The strategy, Microsoft executives and analysts say, has been key to the company's rise in the cloud computing infrastructure market, which research firm Gartner estimates hit $64.3 billion (roughly Rs. 4,79,650 crore) and where Microsoft is second only to market leader Amazon's Amazon Web Services. Microsoft last week said revenue from Azure, its flagship cloud offering, grew 48 percent, results that helped it overtake Apple as the world's most valuable publicly traded company.

Microsoft's strategy has involved constructing its most lucrative cloud software services, such as database tools, so that they can run inside its own data centres, those owned by customers or even those of rivals like Amazon.

Microsoft's cloud and artificial intelligence chief Scott Guthrie told Reuters that the move has persuaded some customers to use its services when they cannot always use Microsoft's data centres. Royal Bank of Canada, Guthrie said, faces legal requirements to keep some of its computing work in its own data centres and uses a technology called Azure Arc to connect those facilities to Microsoft's cloud.

"The challenge with higher-level services historically has been the concern of 'lock in' - what happens if I can only use them in your data centre?" Guthrie said. "That freedom of movement causes customers to feel much more comfortable using those services."

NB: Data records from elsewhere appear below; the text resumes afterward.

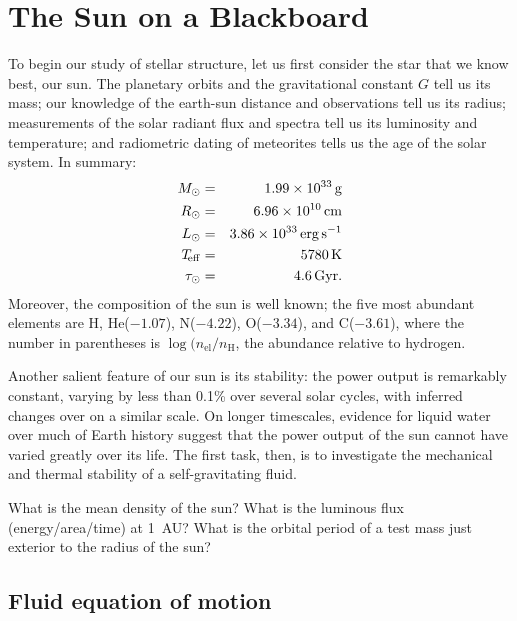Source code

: \chapter{The Sun on a Blackboard}\label{ch.introduction}

To begin our study of stellar structure, let us first consider the star that we know best, our sun.  The planetary orbits and the gravitational constant $G$ tell us its mass; our knowledge of the earth-sun distance and observations tell us its radius; measurements of the solar radiant flux and spectra tell us its luminosity and temperature; and radiometric dating of meteorites tells us the age of the solar system. In summary:
\begin{eqnarray*}
M_\odot &=& 1.99\times 10^{33}\,\mathrm{g}\\
R_{\odot} &=& 6.96\times 10^{10}\,\mathrm{c}\mathrm{m}\\
L_{\odot} &=& 3.86\times 10^{33}\,\mathrm{erg}\,{\mathrm{s}}^{-1}\\
T_{\!\mathrm{eff}} &=& 5780\,\mathrm{K}\\
\tau_{\odot} &=& 4.6\,\mathrm{G}\mathrm{yr}.
\end{eqnarray*}
Moreover, the composition of the sun is well known\cite{anders.grevesse:abundances,Asplund2005The-Solar-Chemi}; the five most abundant elements are H, He($-1.07$), N($-4.22$), O($-3.34$), and C($-3.61$), where the number in parentheses is $\log(n_{\mathrm{el}}/n_{\mathrm{H}}$, the abundance relative to hydrogen.

Another salient feature of our sun is its stability: the power output is remarkably constant, varying by less than 0.1\% over several solar cycles\cite{Willson1991The-suns-lumino}, with inferred changes over  on a similar scale\cite{Frohlich2004Solar-radiative}.  On longer timescales, evidence for liquid water over much of Earth history suggest that the power output of the sun cannot have varied greatly over its life.  The first task, then, is to investigate the mechanical and thermal stability of a self-gravitating fluid.

\begin{exercisebox}
What is the mean density of the sun? What is the luminous flux (energy/area/time) at 1~AU? What is the orbital period of a test mass just exterior to the radius of the sun?
\end{exercisebox}

\section{Fluid equation of motion}\label{s.fluid-introduction}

Ed Anderson, a vice president distinguished analyst with Gartner, said the approach does open doors for Microsoft with customers, but it also forces the company to compete on the quality of its software services rather than by packaging them with cheap computing power.

"To be honest, that's a better way to compete," Anderson said. "Customers are suspicious of rhetoric. They look for evidence of capabilities and are cautious of things where in principle technology is multi-cloud but maybe the software licensing doesn't support it."